An opportunity was posted on the Tri Club San Diego mailing list for a writing audition, where the winner would be featured in a major film documentary about triathlon.  This is only for those who never done a 140.6 iron distance race.  I thought I’d pass this on to my wife Bessy, whose hobby is writing, as a nice little challenge test for her to hopefully just be considered.  She took it further than just consideration, as she won the free entry and took on the challenge of the race – Challenge Roth in Germany.  She thought great, plenty of time to get ready for the race next year in 2015… only to get an email back saying it is to be done in 2014, giving her only 8 weeks to train!  Jumping into it, zero to sixty (she took a break after the Boston Marathon) for the training load in no time.  We booked the flight which at last minute was pricey (and we still have to pay to ship the bike), but to save money would rent a mini van and camp in it on the race site.

camp out in mini van

This totalled $5000 for the both of us, which hurts our wallets pretty bad, but you must understand the magnitude of this race in particular as it is the Kona equivalent for Europeans.  Another incentive is that she is being filmed by the same people who made the movies “Spirit of the Marathon” 1 & 2 that was released in theaters nationwide.  The triathlon version is to follow Bessy, Mirinda Carfrae (2 time female Kona champion), Luke McKenzie (2013 2nd place at Kona overall), and Rudy the double amputee from Challenged Athletes Foundation.  I am sure you get the “big picture” now.
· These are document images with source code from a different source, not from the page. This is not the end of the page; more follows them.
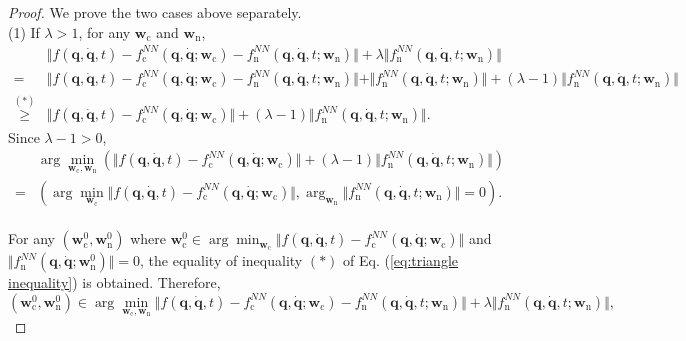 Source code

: \documentclass[aps,pre,reprint,superscriptaddress,nofootinbib,amsmath,amssymb]{revtex4-2}
\newcommand{\mat}[1]{\mathbf{#1}}
\newcommand{\q}{\mat{q}}
\newcommand{\qd}{\dot{\mat{q}}}
\newcommand{\w}{\boldsymbol{w}}
\begin{document}
\begin{proof}
	We prove the two cases above separately.
	\\
	(1) If $\lambda>1$, for any $\boldsymbol{w}_{\mathrm{c}}$ and $\boldsymbol{w}_{\mathrm{n}}$,
	\begin{align}
		\nonumber
		&\Vert f(\q,\qd, t)-f_{\mathrm{c}}^{NN}(\q,\qd;\boldsymbol{w}_{\mathrm{c}})-f_{\mathrm{n}}^{NN}(\q,\qd,t;\boldsymbol{w}_{\mathrm{n}})\Vert +\lambda \Vert f_{\mathrm{n}}^{NN}(\q,\qd,t;\boldsymbol{w}_{\mathrm{n}})\Vert
		\\
		\nonumber
		=&\Vert f(\q,\qd, t)-f_{\mathrm{c}}^{NN}(\q,\qd;\boldsymbol{w}_{\mathrm{c}})-f_{\mathrm{n}}^{NN}(\q,\qd,t;\boldsymbol{w}_{\mathrm{n}})\Vert+\Vert f_{\mathrm{n}}^{NN}(\q,\qd,t;\boldsymbol{w}_{\mathrm{n}})\Vert +(\lambda-1) \Vert f_{\mathrm{n}}^{NN}(\q,\qd,t;\boldsymbol{w}_{\mathrm{n}})\Vert
		\\
		\label{eq:triangle inequality}
		\overset{(*)}{\ge}& \Vert f(\q,\qd,t)-f_{\mathrm{c}}^{NN}(\q,\qd;\boldsymbol{w}_{\mathrm{c}})\Vert
		+(\lambda-1) \Vert f_{\mathrm{n}}^{NN}(\q,\qd,t;\boldsymbol{w}_{\mathrm{n}})\Vert.
	\end{align}
	Since $\lambda-1>0$, 
	\begin{align*}
		&\arg\min_{\boldsymbol{w}_{\mathrm{c}},\boldsymbol{w}_{\mathrm{n}}}\left(\Vert f( \q, \qd, t)-f_{\mathrm{c}}^{NN}(\q,\qd;\boldsymbol{w}_{\mathrm{c}})\Vert
		+(\lambda-1) \Vert f_{\mathrm{n}}^{NN}(\q,\qd,t;\boldsymbol{w}_{\mathrm{n}})\Vert\right)
		\\
		=&\left(\arg\min_{\boldsymbol{w}_{\mathrm{c}}} \Vert f(\q,\qd, t)-f_{\mathrm{c}}^{NN}(\q,\qd;\boldsymbol{w}_{\mathrm{c}})\Vert, \arg_{\boldsymbol{w}_{\mathrm{n}}}\Vert f_{\mathrm{n}}^{NN}(\q,\qd,t;\boldsymbol{w}_{\mathrm{n}})\Vert=0\right).
	\end{align*}
	\\
	For any $(\boldsymbol{w}^0_{\mathrm{c}},\boldsymbol{w}^0_{\mathrm{n}})$ where $\boldsymbol{w}^0_{\mathrm{c}}\in\arg\min_{\boldsymbol{w}_{\mathrm{c}}} \Vert f(\q,\qd, t)-f_{\mathrm{c}}^{NN}(\q,\qd;\boldsymbol{w}_{\mathrm{c}})\Vert$ and $\Vert f_{\mathrm{n}}^{NN}(\q,\qd;\w_{\mathrm{n}}^0)\Vert=0$, the equality of inequality $(*)$ of Eq. (\ref{eq:triangle inequality}) is obtained. Therefore,  
	\begin{equation*}
		(\boldsymbol{w}^0_{\mathrm{c}},\boldsymbol{w}^0_{\mathrm{n}})\in \arg\min_{\boldsymbol{w}_{\mathrm{c}},\boldsymbol{w}_{\mathrm{n}}} \Vert f(\q,\qd, t)-f_{\mathrm{c}}^{NN}(\q,\qd;\boldsymbol{w}_{\mathrm{c}})-f_{\mathrm{n}}^{NN}(\q,\qd,t;\boldsymbol{w}_{\mathrm{n}})\Vert +\lambda \Vert f_{\mathrm{n}}^{NN}(\q,\qd,t;\boldsymbol{w}_{\mathrm{n}})\Vert,

\end{equation*}
\end{proof}
\end{document}
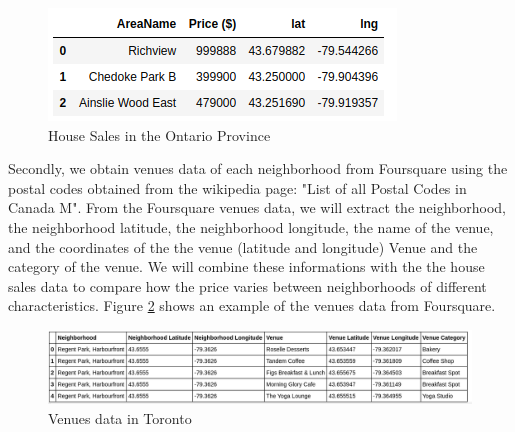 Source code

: \documentclass{article}
\begin{document}
\begin{figure}
	
	\includegraphics[]{hs.png}
	\caption{House Sales in the Ontario Province}
	\label{fig:hs}
	
\end{figure}

Secondly, we obtain venues data of each neighborhood from Foursquare using the postal codes obtained from the wikipedia page: "List of all Postal Codes in Canada M". From the Foursquare venues data, we will extract the neighborhood, the neighborhood latitude, the neighborhood longitude, the name of the venue, and the coordinates of the the venue (latitude and longitude)	Venue and the category of the venue. We will combine these informations with the the house sales data to compare how the price varies between neighborhoods of different characteristics. Figure \ref{fig:tv} shows an example of the venues data from Foursquare.

\begin{figure}[hbt!]
	
	\includegraphics[width=\textwidth]{tv.png}
	\caption{Venues data in Toronto}
	\label{fig:tv}
	
\end{figure}






\end{document}
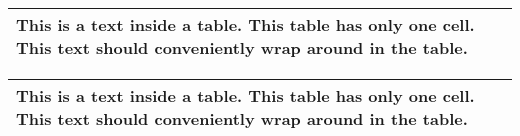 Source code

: \noindent
\begin{tabular}{|p{}|}
    \hline
    This is a text inside a table. This table has only one cell. This text should conveniently wrap around in the table.\\
    \hline
\end{tabular}

\noindent
\begin{tabular}{|p{}|}
    \hline
    This is a text inside a table. This table has only one cell. This text should conveniently wrap around in the table.\\
    \hline
    \hline
\end{tabular}
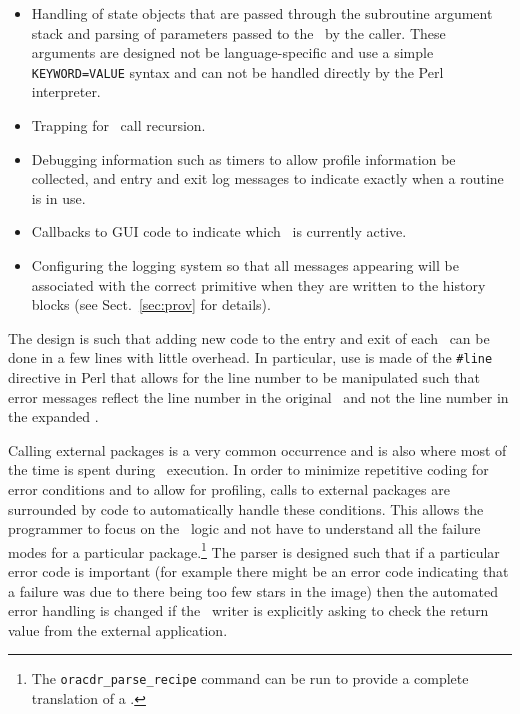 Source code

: \documentclass[final,authoryear,5p,times,twocolumn]{elsarticle}
\newcommand*\secref[1]{Sect.~\ref{#1}}
\begin{document}
\begin{itemize}

\item Handling of state objects that are passed through the subroutine
  argument stack and parsing of parameters passed to the \primitive\
  by the caller. These arguments are designed not be language-specific
  and use a simple \texttt{KEYWORD=VALUE} syntax
  and can not be handled directly by the Perl interpreter.

\item Trapping for \primitive\ call recursion.

\item Debugging information
such as timers to allow profile information be
collected, and entry and exit log messages to indicate exactly when
a routine is in use.

\item Callbacks to GUI code to indicate which \primitive\ is
currently active.

\item Configuring the logging system so that all messages appearing
 will be associated with the correct primitive when they are written
to the history blocks (see \secref{sec:prov} for details).

\end{itemize}

The design is such that adding new code to the entry and exit of each
\primitive\ can be done in a few lines with little overhead. In
particular, use is made of the \verb|#line| directive in Perl that
allows for the line number to be manipulated such that error messages
reflect the line number in the original \primitive\ and not the line
number in the expanded \primitive.

Calling external packages is a very common occurrence and is also where
most of the time is spent during \recipe\ execution. In order to
minimize repetitive coding for error conditions and to allow for profiling, calls to
external packages are surrounded by code to automatically handle these
conditions. This allows the programmer to focus on the \recipe\ logic
and not have to understand all the failure modes for a particular
package.\footnote{The \texttt{oracdr\_parse\_recipe} command can be run
to provide a complete translation of a \recipe.}  The parser is
designed such that if a particular error code is important (for
example there might be an error code indicating that a failure was due
to there being too few stars in the image) then the automated error
handling is changed if the \primitive\ writer is explicitly asking to
check the return value from the external application.
\end{document}
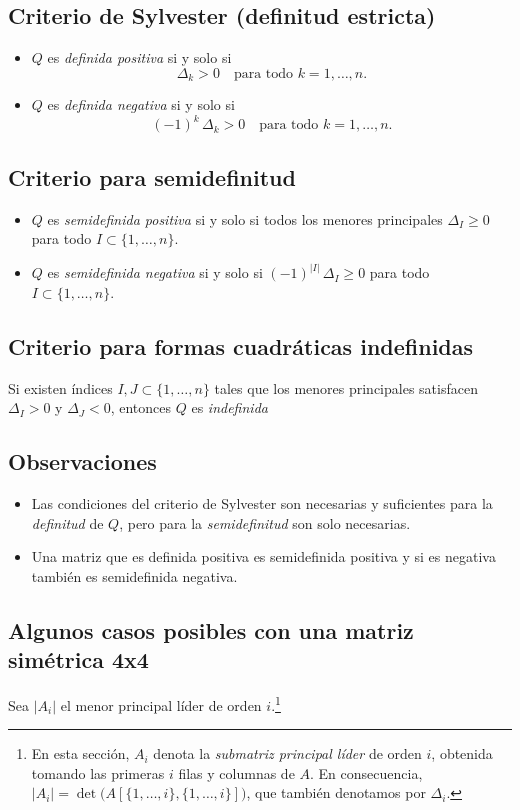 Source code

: \documentclass{article}
\begin{document}
\subsection*{Criterio de Sylvester (definitud estricta)}
\begin{itemize}\color{teal}
  \item \(Q\) es \emph{definida positiva} si y solo si  
  \[
    \Delta_k > 0
    \quad\text{para todo }k=1,\dots,n.
  \]
  \item \(Q\) es \emph{definida negativa} si y solo si  
  \[
    (-1)^k\,\Delta_k > 0
    \quad\text{para todo }k=1,\dots,n.
  \]
\end{itemize}

\subsection*{Criterio para semidefinitud}
\begin{itemize}\color{teal}
  \item \(Q\) es \emph{semidefinida positiva} si y solo si todos los menores principales 
  \(\Delta_I\ge0\) para todo \(I\subset\{1,\dots,n\}\).
  \item \(Q\) es \emph{semidefinida negativa} si y solo si 
  \((-1)^{|I|}\,\Delta_I\ge0\) para todo \(I\subset\{1,\dots,n\}\).
\end{itemize}


\subsection*{Criterio para formas cuadráticas indefinidas}
Si existen índices \(I,J\subset\{1,\dots,n\}\) tales que los menores principales satisfacen \(\Delta_I>0\) y \(\Delta_J<0\), entonces \(Q\) es \emph{indefinida}


\subsection*{Observaciones}
\begin{itemize}
  \item Las condiciones del criterio de Sylvester son necesarias y suficientes para la \emph{definitud} de \(Q\), pero para la \emph{semidefinitud} son solo necesarias.
  \item Una matriz que es definida positiva es semidefinida positiva y si es negativa también es semidefinida negativa.
\end{itemize}


\subsection*{Algunos casos posibles con una matriz simétrica 4x4}
Sea $|A_i|$ el menor principal líder de orden $i$.\footnote{En esta sección, $A_i$ denota la \emph{submatriz principal líder} de orden $i$, obtenida tomando las primeras $i$ filas y columnas de $A$. En consecuencia, $|A_i|=\det\!\big(A[\{1,\dots,i\},\{1,\dots,i\}]\big)$, que también denotamos por $\Delta_i$.}
\end{document}
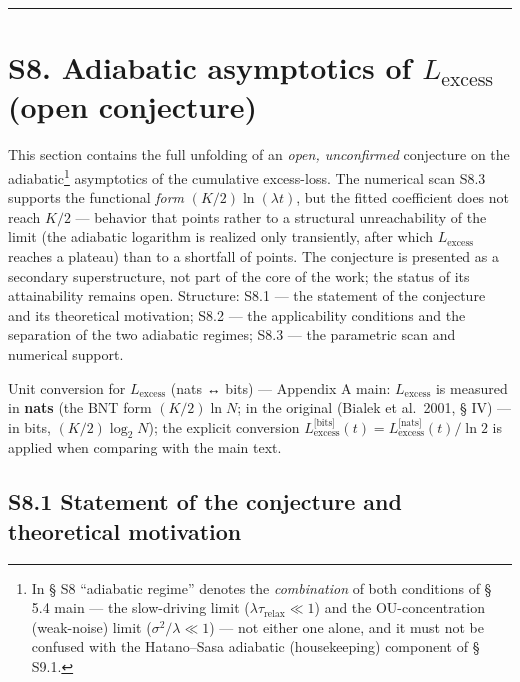 \documentclass[pdflatex,sn-mathphys-ay]{sn-jnl}
\begin{document}
\begin{center}\rule{0.5\linewidth}{0.5pt}\end{center}



\section*{\texorpdfstring{S8. Adiabatic asymptotics of \(L_{\text{excess}}\) (open conjecture)}{S8. Adiabatic asymptotics of L\_\{\textbackslash text\{excess\}\} (open conjecture)}}\label{s8.-adiabatic-asymptotics-of-l_textexcess-open-conjecture}



This section contains the full unfolding of an \emph{open, unconfirmed} conjecture on the adiabatic\footnote{In § S8 ``adiabatic regime'' denotes the \emph{combination} of both conditions of § 5.4 main --- the slow-driving limit (\(\lambda\tau_{\text{relax}} \ll 1\)) and the OU-concentration (weak-noise) limit (\(\sigma^2/\lambda \ll 1\)) --- not either one alone, and it must not be confused with the Hatano--Sasa adiabatic (housekeeping) component of § S9.1.} asymptotics of the cumulative excess-loss. The numerical scan S8.3 supports the functional \emph{form} \((K/2)\ln(\lambda t)\), but the fitted coefficient does not reach \(K/2\) --- behavior that points rather to a structural unreachability of the limit (the adiabatic logarithm is realized only transiently, after which \(L_{\text{excess}}\) reaches a plateau) than to a shortfall of points. The conjecture is presented as a secondary superstructure, not part of the core of the work; the status of its attainability remains open. Structure: S8.1 --- the statement of the conjecture and its theoretical motivation; S8.2 --- the applicability conditions and the separation of the two adiabatic regimes; S8.3 --- the parametric scan and numerical support.



Unit conversion for \(L_{\text{excess}}\) (nats ↔ bits) --- Appendix A main: \(L_{\text{excess}}\) is measured in \textbf{nats} (the BNT form \((K/2)\ln N\); in the original (Bialek et al.~2001, § IV) --- in bits, \((K/2)\log_2 N\)); the explicit conversion \(L_{\text{excess}}^{\text{[bits]}}(t) = L_{\text{excess}}^{\text{[nats]}}(t)/\ln 2\) is applied when comparing with the main text.



\subsection*{S8.1 Statement of the conjecture and theoretical motivation}\label{s8.1-statement-of-the-conjecture-and-theoretical-motivation}
\end{document}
Para Olympic athlete Rudy Garcia

The training is going well, we even did a full 140.6 simulation with other tri club members in the Chula Vista marina & bay shore bikeway area.  It was possible thanks to the assistance of Thao Vu and catering from Dawn of T3 Cafe.  The following Sunday we scheduled a reverse 70.3 as taper.  Finish of the event and all we do is plan to lounge around like cats, but we get a last minute invite to a BBQ a measily 3 miles away.  Not wanting to be anti social with our training, we decide to head over via bike – junk miles to people but the body does count them.  The price was to be paid next day, as Bessy caught the flu to be bed ridden for our flight and first few days in camp.  Zero training possible and losing fitness everyday, you would think rest would be the life saver.  Nope, the jet lag from time zone change and longer daylight hours in Germany lead us to almost no sleep (dawn 5am and dusk 10pm). Fate twists the dagger into her wounds more when the airline loses the bike case!  The stress is overwhelming, I hear her cry in the middle of the night during our attempts to sleep.  Luckily, 2 days before the race we drive to the airport and the airline had the bike waiting for us.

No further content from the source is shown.